The index of U.S. leading indicators climbed more than forecast in November, a sign that the world’s largest economy will keep growing in early 2012.
The Conference Board’s gauge of the outlook for the next three to six months rose 0.5 percent after a 0.9 percent October increase, the New York-based research group said today. The median forecast of 54 economists surveyed by Bloomberg News projected the gauge would advance 0.3 percent.
Gains in manufacturing and consumer spending, alongside improvements in the housing market, indicate the economy will probably weather a possible recession in Europe.
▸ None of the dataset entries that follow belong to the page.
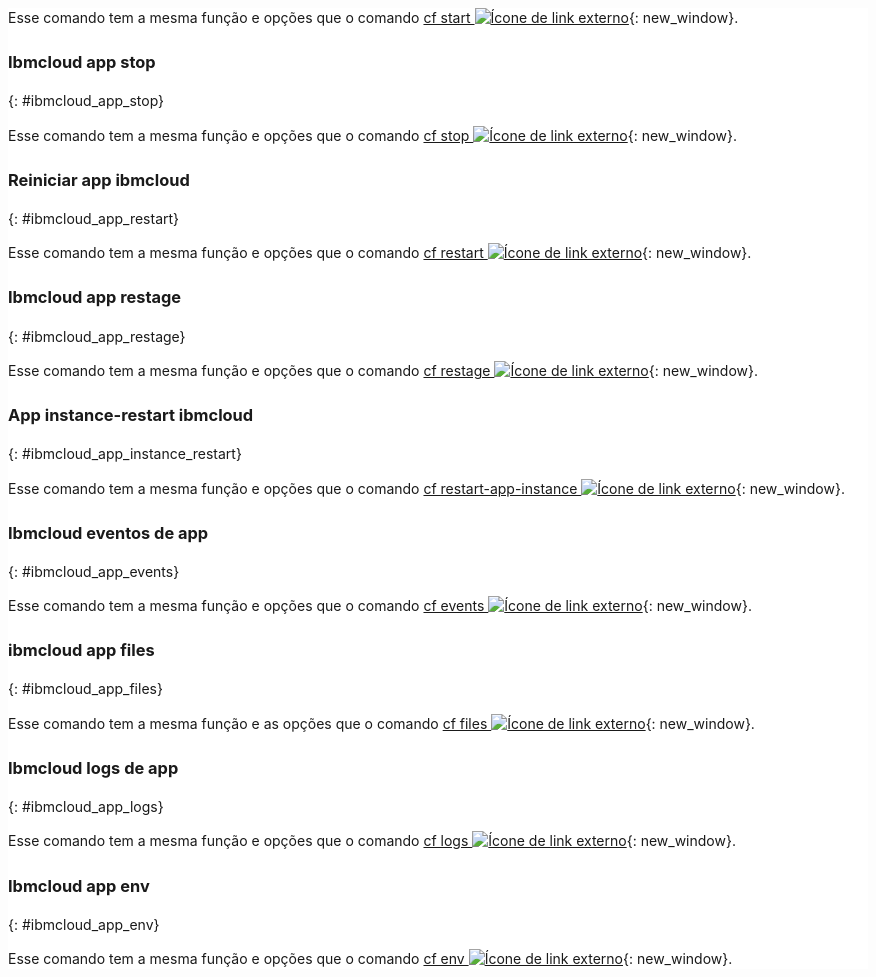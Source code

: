 Esse comando tem a mesma função e opções que o comando [cf start ![Ícone de link externo](../../../icons/launch-glyph.svg)](http://cli.cloudfoundry.org/en-US/cf/start.html){: new_window}.

### Ibmcloud app stop
{: #ibmcloud_app_stop}

Esse comando tem a mesma função e opções que o comando [cf stop ![Ícone de link externo](../../../icons/launch-glyph.svg)](http://cli.cloudfoundry.org/en-US/cf/stop.html){: new_window}.

### Reiniciar app ibmcloud
{: #ibmcloud_app_restart}

Esse comando tem a mesma função e opções que o comando [cf restart ![Ícone de link externo](../../../icons/launch-glyph.svg)](http://cli.cloudfoundry.org/en-US/cf/restart.html){: new_window}.

### Ibmcloud app restage
{: #ibmcloud_app_restage}


Esse comando tem a mesma função e opções que o comando [cf restage ![Ícone de link externo](../../../icons/launch-glyph.svg)](http://cli.cloudfoundry.org/en-US/cf/restage.html){: new_window}.

### App instance-restart ibmcloud
{: #ibmcloud_app_instance_restart}


Esse comando tem a mesma função e opções que o comando [cf restart-app-instance ![Ícone de link externo](../../../icons/launch-glyph.svg)](http://cli.cloudfoundry.org/en-US/cf/restart-app-instance.html){: new_window}.

### Ibmcloud eventos de app
{: #ibmcloud_app_events}

Esse comando tem a mesma função e opções que o comando [cf events ![Ícone de link externo](../../../icons/launch-glyph.svg)](http://cli.cloudfoundry.org/en-US/cf/events.html){: new_window}.

### ibmcloud app files
{: #ibmcloud_app_files}

Esse comando tem a mesma função e as opções que o comando [cf files ![Ícone de link externo](../../../icons/launch-glyph.svg)](http://cli.cloudfoundry.org/en-US/cf/files.html){: new_window}.

### Ibmcloud logs de app
{: #ibmcloud_app_logs}

Esse comando tem a mesma função e opções que o comando [cf logs ![Ícone de link externo](../../../icons/launch-glyph.svg)](http://cli.cloudfoundry.org/en-US/cf/logs.html){: new_window}.

### Ibmcloud app env
{: #ibmcloud_app_env}

Esse comando tem a mesma função e opções que o comando [cf env ![Ícone de link externo](../../../icons/launch-glyph.svg)](http://cli.cloudfoundry.org/en-US/cf/env.html){: new_window}.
At the same time, political gridlock in Washington that threatens to cause a tax cut to expire raises the risk that household purchases and overall growth will cool early next year.
“The economy’s underlying momentum appears to be improving steadily as we head into next year,” Richard DeKaser, deputy chief economist at the Parthenon Group Inc. in Boston, said before the report. “The two areas which seem to be trending most favorably are the labor market and the housing market.”
Estimates in the Bloomberg survey ranged from no change to an increase of 0.6 percent.
The gain in the index “is pointing to continued growth,” Ken Goldstein, an economist at the Conference Board, said today in a statement, “possibly even gaining momentum” in early 2012. “However, this somewhat positive outlook for the domestic economy is at odds with a global economy that appears to be losing steam.”
The U.S. economy expanded at a 1.8 percent annual rate in the third quarter after growing at a 1.3 percent pace in the prior three months, according to revised Commerce Department figures released today.
The number of applications for unemployment benefits unexpectedly dropped last week to the lowest since April 2008, a sign that the labor market is strengthening heading into 2012. Jobless claims fell by 4,000 to 364,000 in the week ended Dec. 17. The median forecast of 45 economists surveyed by Bloomberg News projected an increase to 380,000.
Consumer confidence rose last week to the highest level in five months as an improving job market and falling gasoline prices buoyed holiday shoppers.
The Bloomberg Consumer Comfort Index climbed to minus 45 in the period ended Dec. 18 from a reading of minus 49.9 the prior week, marking the biggest seven-day gain since January. The monthly expectations gauge climbed to minus 17 for December, a seven-month high.
Seven of the 10 components of the leading index contributed to the increase in November, led by the spread between short-and long-term interest rates and an increase in building permits.
The Conference Board’s index of coincident indicators, a gauge of current economic activity, increased 0.1 percent from the prior month.
The coincident index tracks payrolls, incomes, sales and production -- the measures used by the National Bureau of Economic Research to determine the beginning and end of U.S. recessions.
The gauge of lagging indicators climbed 0.1 percent last month. The index measures business lending, length of employment, service prices and ratios of labor costs, inventories and consumer credit.
Seven of the 10 indicators that make up the leading index are known ahead of time: stock prices, jobless claims, building permits, consumer expectations, the yield curve, factory hours and supplier delivery times. The Conference Board estimates new orders for consumer goods, bookings for capital goods and money supply adjusted for inflation.